Records from a collection
>>>

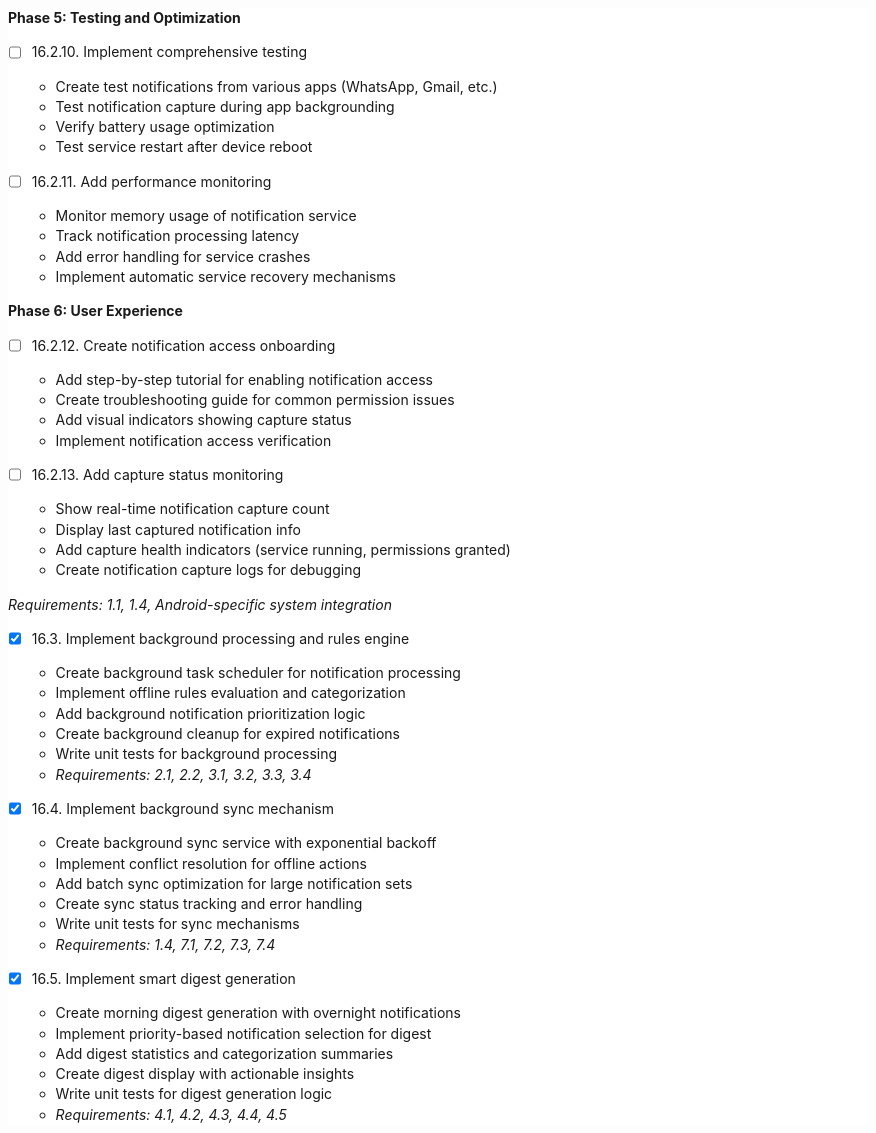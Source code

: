   **Phase 5: Testing and Optimization**
  - [ ] 16.2.10. Implement comprehensive testing
    - Create test notifications from various apps (WhatsApp, Gmail, etc.)
    - Test notification capture during app backgrounding
    - Verify battery usage optimization
    - Test service restart after device reboot
  
  - [ ] 16.2.11. Add performance monitoring
    - Monitor memory usage of notification service
    - Track notification processing latency
    - Add error handling for service crashes
    - Implement automatic service recovery mechanisms
  
  **Phase 6: User Experience**
  - [ ] 16.2.12. Create notification access onboarding
    - Add step-by-step tutorial for enabling notification access
    - Create troubleshooting guide for common permission issues
    - Add visual indicators showing capture status
    - Implement notification access verification
  
  - [ ] 16.2.13. Add capture status monitoring
    - Show real-time notification capture count
    - Display last captured notification info
    - Add capture health indicators (service running, permissions granted)
    - Create notification capture logs for debugging
  
  _Requirements: 1.1, 1.4, Android-specific system integration_

- [x] 16.3. Implement background processing and rules engine




  - Create background task scheduler for notification processing
  - Implement offline rules evaluation and categorization
  - Add background notification prioritization logic
  - Create background cleanup for expired notifications
  - Write unit tests for background processing
  - _Requirements: 2.1, 2.2, 3.1, 3.2, 3.3, 3.4_

- [x] 16.4. Implement background sync mechanism




  - Create background sync service with exponential backoff
  - Implement conflict resolution for offline actions
  - Add batch sync optimization for large notification sets
  - Create sync status tracking and error handling
  - Write unit tests for sync mechanisms
  - _Requirements: 1.4, 7.1, 7.2, 7.3, 7.4_

- [x] 16.5. Implement smart digest generation




  - Create morning digest generation with overnight notifications
  - Implement priority-based notification selection for digest
  - Add digest statistics and categorization summaries
  - Create digest display with actionable insights
  - Write unit tests for digest generation logic
  - _Requirements: 4.1, 4.2, 4.3, 4.4, 4.5_
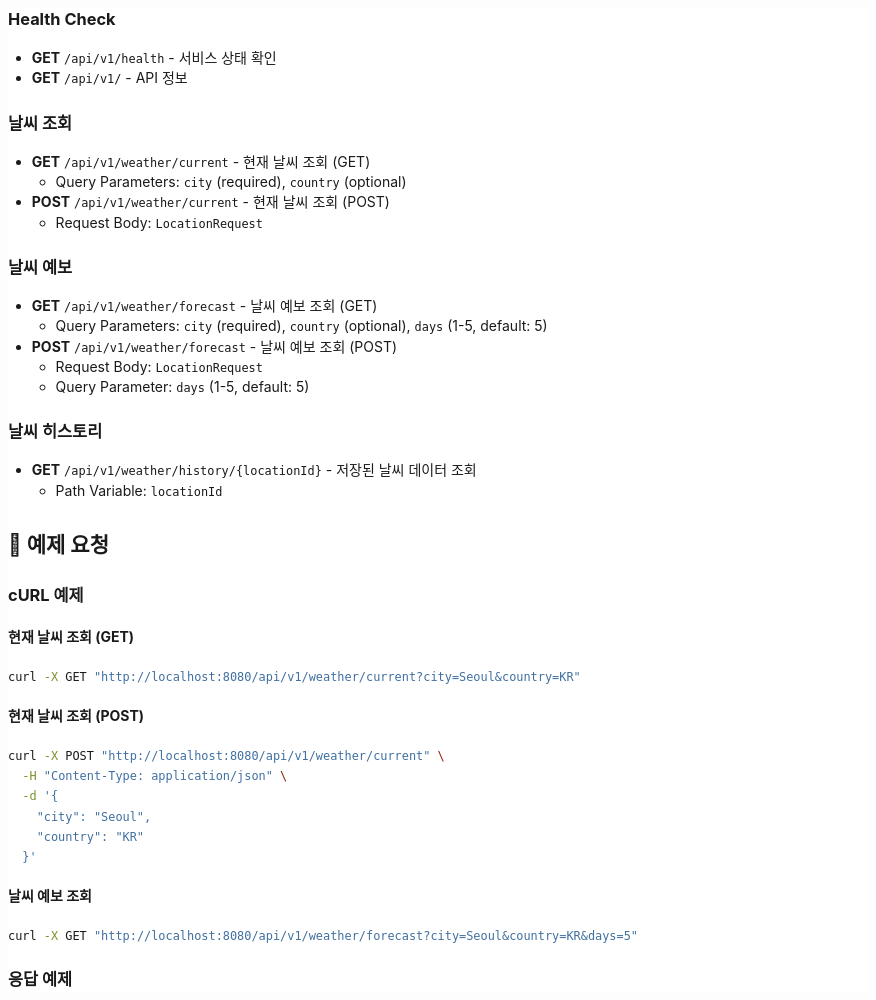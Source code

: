 ### Health Check

- **GET** `/api/v1/health` - 서비스 상태 확인
- **GET** `/api/v1/` - API 정보

### 날씨 조회

- **GET** `/api/v1/weather/current` - 현재 날씨 조회 (GET)
  - Query Parameters: `city` (required), `country` (optional)
- **POST** `/api/v1/weather/current` - 현재 날씨 조회 (POST)
  - Request Body: `LocationRequest`

### 날씨 예보

- **GET** `/api/v1/weather/forecast` - 날씨 예보 조회 (GET)
  - Query Parameters: `city` (required), `country` (optional), `days` (1-5, default: 5)
- **POST** `/api/v1/weather/forecast` - 날씨 예보 조회 (POST)
  - Request Body: `LocationRequest`
  - Query Parameter: `days` (1-5, default: 5)

### 날씨 히스토리

- **GET** `/api/v1/weather/history/{locationId}` - 저장된 날씨 데이터 조회
  - Path Variable: `locationId`

## 📝 예제 요청

### cURL 예제

#### 현재 날씨 조회 (GET)

```bash
curl -X GET "http://localhost:8080/api/v1/weather/current?city=Seoul&country=KR"
```

#### 현재 날씨 조회 (POST)

```bash
curl -X POST "http://localhost:8080/api/v1/weather/current" \
  -H "Content-Type: application/json" \
  -d '{
    "city": "Seoul",
    "country": "KR"
  }'
```

#### 날씨 예보 조회

```bash
curl -X GET "http://localhost:8080/api/v1/weather/forecast?city=Seoul&country=KR&days=5"
```

### 응답 예제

<<<

» WHAT TO DO:
The records above need to be copied exactly, though not their pictures.

» EXERCISE RESPONSE:
Source code

:   **Phase 5: Testing and Optimization**
  - [ ] 16.2.10. Implement comprehensive testing
    - Create test notifications from various apps (WhatsApp, Gmail, etc.)
    - Test notification capture during app backgrounding
    - Verify battery usage optimization
    - Test service restart after device reboot
  
  - [ ] 16.2.11. Add performance monitoring
    - Monitor memory usage of notification service
    - Track notification processing latency
    - Add error handling for service crashes
    - Implement automatic service recovery mechanisms
  
  **Phase 6: User Experience**
  - [ ] 16.2.12. Create notification access onboarding
    - Add step-by-step tutorial for enabling notification access
    - Create troubleshooting guide for common permission issues
    - Add visual indicators showing capture status
    - Implement notification access verification
  
  - [ ] 16.2.13. Add capture status monitoring
    - Show real-time notification capture count
    - Display last captured notification info
    - Add capture health indicators (service running, permissions granted)
    - Create notification capture logs for debugging
  
  _Requirements: 1.1, 1.4, Android-specific system integration_

- [x] 16.3. Implement background processing and rules engine




  - Create background task scheduler for notification processing
  - Implement offline rules evaluation and categorization
  - Add background notification prioritization logic
  - Create background cleanup for expired notifications
  - Write unit tests for background processing
  - _Requirements: 2.1, 2.2, 3.1, 3.2, 3.3, 3.4_

- [x] 16.4. Implement background sync mechanism




  - Create background sync service with exponential backoff
  - Implement conflict resolution for offline actions
  - Add batch sync optimization for large notification sets
  - Create sync status tracking and error handling
  - Write unit tests for sync mechanisms
  - _Requirements: 1.4, 7.1, 7.2, 7.3, 7.4_

- [x] 16.5. Implement smart digest generation




  - Create morning digest generation with overnight notifications
  - Implement priority-based notification selection for digest
  - Add digest statistics and categorization summaries
  - Create digest display with actionable insights
  - Write unit tests for digest generation logic
  - _Requirements: 4.1, 4.2, 4.3, 4.4, 4.5_
Source code

: ### Health Check

- **GET** `/api/v1/health` - 서비스 상태 확인
- **GET** `/api/v1/` - API 정보

### 날씨 조회

- **GET** `/api/v1/weather/current` - 현재 날씨 조회 (GET)
  - Query Parameters: `city` (required), `country` (optional)
- **POST** `/api/v1/weather/current` - 현재 날씨 조회 (POST)
  - Request Body: `LocationRequest`

### 날씨 예보

- **GET** `/api/v1/weather/forecast` - 날씨 예보 조회 (GET)
  - Query Parameters: `city` (required), `country` (optional), `days` (1-5, default: 5)
- **POST** `/api/v1/weather/forecast` - 날씨 예보 조회 (POST)
  - Request Body: `LocationRequest`
  - Query Parameter: `days` (1-5, default: 5)

### 날씨 히스토리

- **GET** `/api/v1/weather/history/{locationId}` - 저장된 날씨 데이터 조회
  - Path Variable: `locationId`

## 📝 예제 요청

### cURL 예제

#### 현재 날씨 조회 (GET)

```bash
curl -X GET "http://localhost:8080/api/v1/weather/current?city=Seoul&country=KR"
```

#### 현재 날씨 조회 (POST)

```bash
curl -X POST "http://localhost:8080/api/v1/weather/current" \
  -H "Content-Type: application/json" \
  -d '{
    "city": "Seoul",
    "country": "KR"
  }'
```

#### 날씨 예보 조회

```bash
curl -X GET "http://localhost:8080/api/v1/weather/forecast?city=Seoul&country=KR&days=5"
```

### 응답 예제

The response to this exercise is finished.